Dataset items
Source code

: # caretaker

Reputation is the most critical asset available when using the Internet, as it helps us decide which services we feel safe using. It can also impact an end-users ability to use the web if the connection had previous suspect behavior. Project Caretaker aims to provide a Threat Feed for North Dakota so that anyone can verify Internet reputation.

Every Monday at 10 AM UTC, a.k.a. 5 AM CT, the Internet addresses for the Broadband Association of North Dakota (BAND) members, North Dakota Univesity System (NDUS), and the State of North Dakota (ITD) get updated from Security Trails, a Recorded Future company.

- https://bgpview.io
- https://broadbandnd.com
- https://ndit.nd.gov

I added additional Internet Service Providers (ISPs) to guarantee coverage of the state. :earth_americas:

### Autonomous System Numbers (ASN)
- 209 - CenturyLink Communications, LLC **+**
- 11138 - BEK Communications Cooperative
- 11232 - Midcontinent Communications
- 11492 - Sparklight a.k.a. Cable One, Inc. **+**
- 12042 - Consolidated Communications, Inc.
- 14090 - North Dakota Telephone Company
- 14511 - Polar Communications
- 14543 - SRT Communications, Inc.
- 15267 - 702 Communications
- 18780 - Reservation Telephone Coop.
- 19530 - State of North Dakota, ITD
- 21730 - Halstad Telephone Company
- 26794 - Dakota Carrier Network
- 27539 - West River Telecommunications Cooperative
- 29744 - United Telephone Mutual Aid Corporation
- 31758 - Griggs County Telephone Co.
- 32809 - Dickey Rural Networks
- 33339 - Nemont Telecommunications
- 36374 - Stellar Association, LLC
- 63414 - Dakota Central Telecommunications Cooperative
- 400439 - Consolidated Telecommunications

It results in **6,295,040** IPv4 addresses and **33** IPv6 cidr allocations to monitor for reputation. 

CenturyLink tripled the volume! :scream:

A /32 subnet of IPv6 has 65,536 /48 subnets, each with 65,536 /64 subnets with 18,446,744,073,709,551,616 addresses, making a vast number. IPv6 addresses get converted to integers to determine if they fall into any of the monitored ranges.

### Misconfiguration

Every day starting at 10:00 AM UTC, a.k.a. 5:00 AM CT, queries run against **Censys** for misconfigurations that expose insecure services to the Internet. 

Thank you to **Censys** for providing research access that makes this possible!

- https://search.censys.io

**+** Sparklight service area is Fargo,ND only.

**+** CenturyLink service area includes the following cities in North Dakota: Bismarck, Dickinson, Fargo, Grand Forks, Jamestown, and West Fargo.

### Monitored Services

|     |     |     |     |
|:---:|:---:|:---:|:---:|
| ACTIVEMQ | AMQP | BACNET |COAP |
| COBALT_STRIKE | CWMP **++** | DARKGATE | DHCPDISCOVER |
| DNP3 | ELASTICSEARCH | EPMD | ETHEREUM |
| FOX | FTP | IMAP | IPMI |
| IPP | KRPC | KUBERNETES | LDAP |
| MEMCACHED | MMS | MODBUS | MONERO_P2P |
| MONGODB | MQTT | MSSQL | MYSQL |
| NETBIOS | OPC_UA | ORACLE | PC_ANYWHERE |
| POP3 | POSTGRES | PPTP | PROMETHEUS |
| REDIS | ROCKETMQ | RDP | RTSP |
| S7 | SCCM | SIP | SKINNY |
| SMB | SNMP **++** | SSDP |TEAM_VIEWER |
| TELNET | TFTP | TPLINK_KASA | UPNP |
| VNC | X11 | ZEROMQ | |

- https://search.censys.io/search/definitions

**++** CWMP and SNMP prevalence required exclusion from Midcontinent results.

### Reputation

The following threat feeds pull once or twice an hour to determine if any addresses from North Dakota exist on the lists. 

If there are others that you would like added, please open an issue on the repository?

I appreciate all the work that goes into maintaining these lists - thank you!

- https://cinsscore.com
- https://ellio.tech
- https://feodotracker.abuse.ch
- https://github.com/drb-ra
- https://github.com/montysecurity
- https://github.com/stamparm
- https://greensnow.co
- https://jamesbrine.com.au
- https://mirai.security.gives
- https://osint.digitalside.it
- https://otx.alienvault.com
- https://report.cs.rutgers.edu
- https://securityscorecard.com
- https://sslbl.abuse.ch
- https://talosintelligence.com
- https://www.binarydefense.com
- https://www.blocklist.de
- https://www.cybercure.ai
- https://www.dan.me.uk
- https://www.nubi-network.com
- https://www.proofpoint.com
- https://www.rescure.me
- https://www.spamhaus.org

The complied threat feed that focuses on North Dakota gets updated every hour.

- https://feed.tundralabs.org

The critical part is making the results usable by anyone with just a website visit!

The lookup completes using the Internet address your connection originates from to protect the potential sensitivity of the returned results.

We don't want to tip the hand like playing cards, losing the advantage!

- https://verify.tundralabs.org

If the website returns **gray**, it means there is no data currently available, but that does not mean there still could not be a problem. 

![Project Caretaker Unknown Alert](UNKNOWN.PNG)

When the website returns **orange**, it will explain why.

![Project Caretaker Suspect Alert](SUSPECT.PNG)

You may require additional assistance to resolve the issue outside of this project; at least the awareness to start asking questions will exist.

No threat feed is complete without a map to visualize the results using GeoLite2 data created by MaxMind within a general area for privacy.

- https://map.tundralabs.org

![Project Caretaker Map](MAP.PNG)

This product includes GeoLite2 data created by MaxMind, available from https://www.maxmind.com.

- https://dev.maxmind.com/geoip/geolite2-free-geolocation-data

ASSIGNED TASK:
Whatever appears in the data above should be set down again exactly.

SOLVED PROBLEM:
Source code

: # caretaker

Reputation is the most critical asset available when using the Internet, as it helps us decide which services we feel safe using. It can also impact an end-users ability to use the web if the connection had previous suspect behavior. Project Caretaker aims to provide a Threat Feed for North Dakota so that anyone can verify Internet reputation.

Every Monday at 10 AM UTC, a.k.a. 5 AM CT, the Internet addresses for the Broadband Association of North Dakota (BAND) members, North Dakota Univesity System (NDUS), and the State of North Dakota (ITD) get updated from Security Trails, a Recorded Future company.

- https://bgpview.io
- https://broadbandnd.com
- https://ndit.nd.gov

I added additional Internet Service Providers (ISPs) to guarantee coverage of the state. :earth_americas:

### Autonomous System Numbers (ASN)
- 209 - CenturyLink Communications, LLC **+**
- 11138 - BEK Communications Cooperative
- 11232 - Midcontinent Communications
- 11492 - Sparklight a.k.a. Cable One, Inc. **+**
- 12042 - Consolidated Communications, Inc.
- 14090 - North Dakota Telephone Company
- 14511 - Polar Communications
- 14543 - SRT Communications, Inc.
- 15267 - 702 Communications
- 18780 - Reservation Telephone Coop.
- 19530 - State of North Dakota, ITD
- 21730 - Halstad Telephone Company
- 26794 - Dakota Carrier Network
- 27539 - West River Telecommunications Cooperative
- 29744 - United Telephone Mutual Aid Corporation
- 31758 - Griggs County Telephone Co.
- 32809 - Dickey Rural Networks
- 33339 - Nemont Telecommunications
- 36374 - Stellar Association, LLC
- 63414 - Dakota Central Telecommunications Cooperative
- 400439 - Consolidated Telecommunications

It results in **6,295,040** IPv4 addresses and **33** IPv6 cidr allocations to monitor for reputation. 

CenturyLink tripled the volume! :scream:

A /32 subnet of IPv6 has 65,536 /48 subnets, each with 65,536 /64 subnets with 18,446,744,073,709,551,616 addresses, making a vast number. IPv6 addresses get converted to integers to determine if they fall into any of the monitored ranges.

### Misconfiguration

Every day starting at 10:00 AM UTC, a.k.a. 5:00 AM CT, queries run against **Censys** for misconfigurations that expose insecure services to the Internet. 

Thank you to **Censys** for providing research access that makes this possible!

- https://search.censys.io

**+** Sparklight service area is Fargo,ND only.

**+** CenturyLink service area includes the following cities in North Dakota: Bismarck, Dickinson, Fargo, Grand Forks, Jamestown, and West Fargo.

### Monitored Services

|     |     |     |     |
|:---:|:---:|:---:|:---:|
| ACTIVEMQ | AMQP | BACNET |COAP |
| COBALT_STRIKE | CWMP **++** | DARKGATE | DHCPDISCOVER |
| DNP3 | ELASTICSEARCH | EPMD | ETHEREUM |
| FOX | FTP | IMAP | IPMI |
| IPP | KRPC | KUBERNETES | LDAP |
| MEMCACHED | MMS | MODBUS | MONERO_P2P |
| MONGODB | MQTT | MSSQL | MYSQL |
| NETBIOS | OPC_UA | ORACLE | PC_ANYWHERE |
| POP3 | POSTGRES | PPTP | PROMETHEUS |
| REDIS | ROCKETMQ | RDP | RTSP |
| S7 | SCCM | SIP | SKINNY |
| SMB | SNMP **++** | SSDP |TEAM_VIEWER |
| TELNET | TFTP | TPLINK_KASA | UPNP |
| VNC | X11 | ZEROMQ | |

- https://search.censys.io/search/definitions

**++** CWMP and SNMP prevalence required exclusion from Midcontinent results.

### Reputation

The following threat feeds pull once or twice an hour to determine if any addresses from North Dakota exist on the lists. 

If there are others that you would like added, please open an issue on the repository?

I appreciate all the work that goes into maintaining these lists - thank you!

- https://cinsscore.com
- https://ellio.tech
- https://feodotracker.abuse.ch
- https://github.com/drb-ra
- https://github.com/montysecurity
- https://github.com/stamparm
- https://greensnow.co
- https://jamesbrine.com.au
- https://mirai.security.gives
- https://osint.digitalside.it
- https://otx.alienvault.com
- https://report.cs.rutgers.edu
- https://securityscorecard.com
- https://sslbl.abuse.ch
- https://talosintelligence.com
- https://www.binarydefense.com
- https://www.blocklist.de
- https://www.cybercure.ai
- https://www.dan.me.uk
- https://www.nubi-network.com
- https://www.proofpoint.com
- https://www.rescure.me
- https://www.spamhaus.org

The complied threat feed that focuses on North Dakota gets updated every hour.

- https://feed.tundralabs.org

The critical part is making the results usable by anyone with just a website visit!

The lookup completes using the Internet address your connection originates from to protect the potential sensitivity of the returned results.

We don't want to tip the hand like playing cards, losing the advantage!

- https://verify.tundralabs.org

If the website returns **gray**, it means there is no data currently available, but that does not mean there still could not be a problem. 

![Project Caretaker Unknown Alert](UNKNOWN.PNG)

When the website returns **orange**, it will explain why.

![Project Caretaker Suspect Alert](SUSPECT.PNG)

You may require additional assistance to resolve the issue outside of this project; at least the awareness to start asking questions will exist.

No threat feed is complete without a map to visualize the results using GeoLite2 data created by MaxMind within a general area for privacy.

- https://map.tundralabs.org

![Project Caretaker Map](MAP.PNG)

This product includes GeoLite2 data created by MaxMind, available from https://www.maxmind.com.

- https://dev.maxmind.com/geoip/geolite2-free-geolocation-data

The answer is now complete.